KO after chondrocytes are formed

Answer 71

plays a role in the condensation of the mesenchymal cells and for inducing the transcription of the bone matric (collagen).

there is a deficit in the formation of proliferative chondrocytes, so sox9 is needed for the mesenchymal cells to form chondroblasts.

there are problems in the maturation of chondrocytes into hypertrophic ones, so sox9 is also needed for maturation.

Question 72

what is cleidocranial dysplasia caused by and what are the symptoms

what does the gene affected do normally

Answer 72

caused by runx2 TF mutation.
defects in bone formation, hypertrophic chondrocytes cannot form.

controls osterix TF expression and ossification.
controls maturation of chondrocytes.

Question 73

why is it good that the same TFs work in both bone and cartilage formation

Answer 73

they can control the balance of bone vs cartilage production.

Question 74

what are the cells like in the growth plate and why are they like this and what genes control it

Answer 74

they are organsied into layers, there are stem cells, chondroblasts, chondrocytes, osteoblasts and bone.
You have all the steps in the cartilage to bone formation.

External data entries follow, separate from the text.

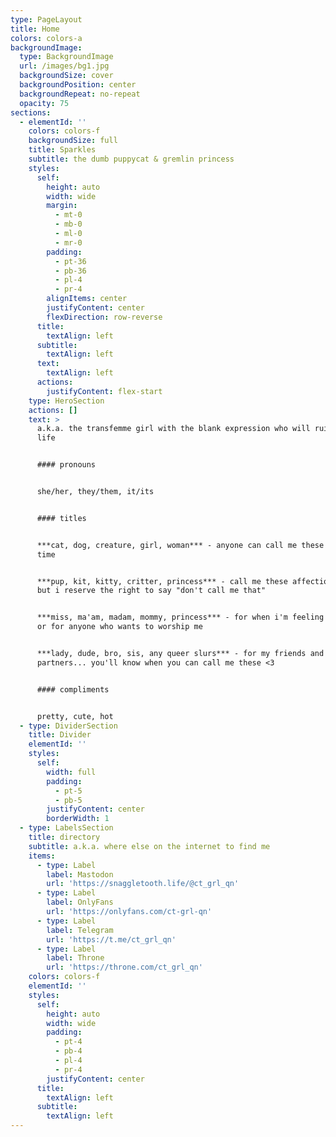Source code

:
 ```yaml
---
type: PageLayout
title: Home
colors: colors-a
backgroundImage:
  type: BackgroundImage
  url: /images/bg1.jpg
  backgroundSize: cover
  backgroundPosition: center
  backgroundRepeat: no-repeat
  opacity: 75
sections:
  - elementId: ''
    colors: colors-f
    backgroundSize: full
    title: Sparkles
    subtitle: the dumb puppycat & gremlin princess
    styles:
      self:
        height: auto
        width: wide
        margin:
          - mt-0
          - mb-0
          - ml-0
          - mr-0
        padding:
          - pt-36
          - pb-36
          - pl-4
          - pr-4
        alignItems: center
        justifyContent: center
        flexDirection: row-reverse
      title:
        textAlign: left
      subtitle:
        textAlign: left
      text:
        textAlign: left
      actions:
        justifyContent: flex-start
    type: HeroSection
    actions: []
    text: >
      a.k.a. the transfemme girl with the blank expression who will ruin your
      life


      #### pronouns


      she/her, they/them, it/its


      #### titles


      ***cat, dog, creature, girl, woman*** - anyone can call me these at any
      time


      ***pup, kit, kitty, critter, princess*** - call me these affectionately,
      but i reserve the right to say "don't call me that"


      ***miss, ma'am, madam, mommy, princess*** - for when i'm feeling dominant,
      or for anyone who wants to worship me


      ***lady, dude, bro, sis, any queer slurs*** - for my friends and
      partners... you'll know when you can call me these <3


      #### compliments


      pretty, cute, hot
  - type: DividerSection
    title: Divider
    elementId: ''
    styles:
      self:
        width: full
        padding:
          - pt-5
          - pb-5
        justifyContent: center
        borderWidth: 1
  - type: LabelsSection
    title: directory
    subtitle: a.k.a. where else on the internet to find me
    items:
      - type: Label
        label: Mastodon
        url: 'https://snaggletooth.life/@ct_grl_qn'
      - type: Label
        label: OnlyFans
        url: 'https://onlyfans.com/ct-grl-qn'
      - type: Label
        label: Telegram
        url: 'https://t.me/ct_grl_qn'
      - type: Label
        label: Throne
        url: 'https://throne.com/ct_grl_qn'
    colors: colors-f
    elementId: ''
    styles:
      self:
        height: auto
        width: wide
        padding:
          - pt-4
          - pb-4
          - pl-4
          - pr-4
        justifyContent: center
      title:
        textAlign: left
      subtitle:
        textAlign: left
---
```

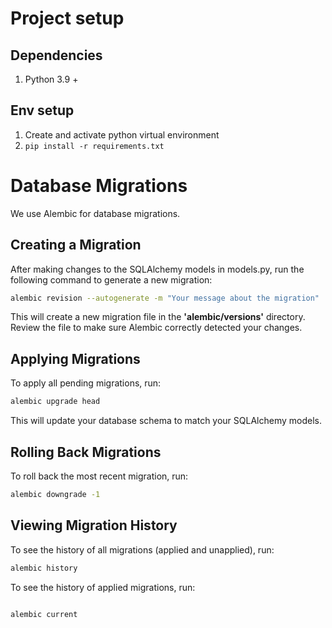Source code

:# Project setup

## Dependencies

1. Python 3.9 +

## Env setup

1. Create and activate python virtual environment
2. `pip install -r requirements.txt`


# Database Migrations

We use Alembic for database migrations.

## Creating a Migration

After making changes to the SQLAlchemy models in models.py, run the following command to generate a new migration:

```bash
alembic revision --autogenerate -m "Your message about the migration"
```

This will create a new migration file in the **'alembic/versions'** directory. Review the file to make sure Alembic correctly detected your changes.

## Applying Migrations

To apply all pending migrations, run:

```bash
alembic upgrade head
```

This will update your database schema to match your SQLAlchemy models.

## Rolling Back Migrations

To roll back the most recent migration, run:

```bash
alembic downgrade -1
```

## Viewing Migration History

To see the history of all migrations (applied and unapplied), run:

```bash
alembic history
```

To see the history of applied migrations, run:

```bash

alembic current
```
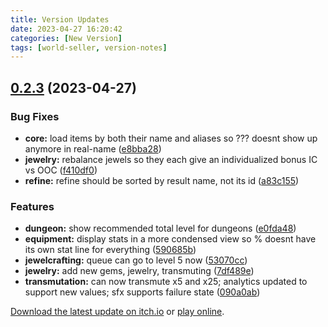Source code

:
 ```yaml
---
title: Version Updates
date: 2023-04-27 16:20:42
categories: [New Version]
tags: [world-seller, version-notes]
---
```



## [0.2.3](https://github.com/WorldSellerGame/world-seller/compare/v0.2.2...v0.2.3) (2023-04-27)


### Bug Fixes

* **core:** load items by both their name and aliases so ??? doesnt show up anymore in real-name ([e8bba28](https://github.com/WorldSellerGame/world-seller/commit/e8bba286e3ecc0d024030fc2b0814eeeedcdc382))
* **jewelry:** rebalance jewels so they each give an individualized bonus IC vs OOC ([f410df0](https://github.com/WorldSellerGame/world-seller/commit/f410df0253e3df9f03e6eba58c2141c16694f915))
* **refine:** refine should be sorted by result name, not its id ([a83c155](https://github.com/WorldSellerGame/world-seller/commit/a83c155edf6d215c4cbcf147f981e4a84c366ceb))


### Features

* **dungeon:** show recommended total level for dungeons ([e0fda48](https://github.com/WorldSellerGame/world-seller/commit/e0fda484f97cd6804ff16016383cf0b84c74d6e9))
* **equipment:** display stats in a more condensed view so % doesnt have its own stat line for everything ([590685b](https://github.com/WorldSellerGame/world-seller/commit/590685b073e2302b2691467f113ff99b63183350))
* **jewelcrafting:** queue can go to level 5 now ([53070cc](https://github.com/WorldSellerGame/world-seller/commit/53070cca5b990ec32d5a132aa7811802cb2d8927))
* **jewelry:** add new gems, jewelry, transmuting ([7df489e](https://github.com/WorldSellerGame/world-seller/commit/7df489ed707c0d158cfca447909849f7b0b35992))
* **transmutation:** can now transmute x5 and x25; analytics updated to support new values; sfx supports failure state ([090a0ab](https://github.com/WorldSellerGame/world-seller/commit/090a0abb55daa3ce0c78ff1ca6b21f94208b6725))





[Download the latest update on itch.io](https://seiyria.itch.io/world-seller) or [play online](https://play.worldsellergame.com).
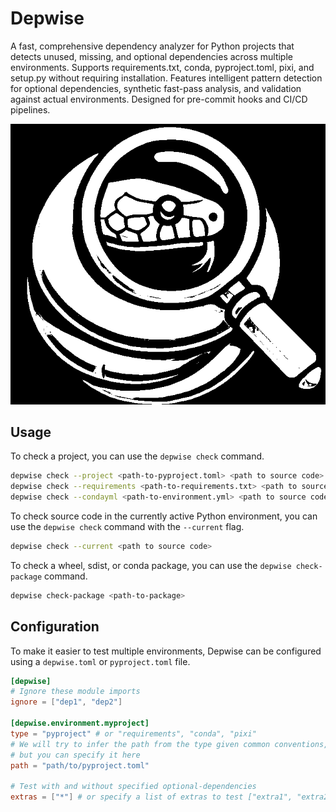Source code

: # Depwise

A fast, comprehensive dependency analyzer for Python projects that detects unused, missing, and optional dependencies across multiple environments. Supports requirements.txt, conda, pyproject.toml, pixi, and setup.py without requiring installation. Features intelligent pattern detection for optional dependencies, synthetic fast-pass analysis, and validation against actual environments. Designed for pre-commit hooks and CI/CD pipelines.

![Depwise Logo](depwise_logo.png)

## Usage


To check a project, you can use the `depwise check` command.

```bash
depwise check --project <path-to-pyproject.toml> <path to source code>
depwise check --requirements <path-to-requirements.txt> <path to source code>
depwise check --condayml <path-to-environment.yml> <path to source code>
```

To check source code in the currently active Python environment, you can use the `depwise check` command with the `--current` flag.

```bash
depwise check --current <path to source code>
```

To check a wheel, sdist, or conda package, you can use the `depwise check-package` command.

```bash
depwise check-package <path-to-package>
```

## Configuration

To make it easier to test multiple environments, Depwise can be configured using a `depwise.toml` or `pyproject.toml` file.

```toml
[depwise]
# Ignore these module imports
ignore = ["dep1", "dep2"]

[depwise.environment.myproject]
type = "pyproject" # or "requirements", "conda", "pixi"
# We will try to infer the path from the type given common conventions,
# but you can specify it here
path = "path/to/pyproject.toml"

# Test with and without specified optional-dependencies
extras = ["*"] # or specify a list of extras to test ["extra1", "extra2"]
```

this is to make sure the bones grow in a constant manner post natally.
PTHrp, indian hh, FGFR3.

Question 75

what do gain of function FGFR3 mutations cause and why

pthrp mutations

how are the three genes for this linked

Answer 75

dwarfism because it promotes the proliferation of chrondroblasts. This causes too many of them in the growth plate and they dont differenciate so bones dont grow.

these also cause dwarfism because you cant control the maturation of chondrocytes.

FGFR3 limits the activity of ihh, ihh activates PTHrp.

Question 76

what do cells release when they become chondrocytes and what does this cause

Answer 76

indian hh.
this will act on the perichondrium (stem cells, chondroblasts, chondrcytes) and cause pthrp release

this will repress chondroblasts progressing and becoming chondrocytes.
so as cells progress the generate a negative feedback loop that will promote chondroblast proliferation but stop their differenciation to maintain a pool of progenitor cells in the growth plate.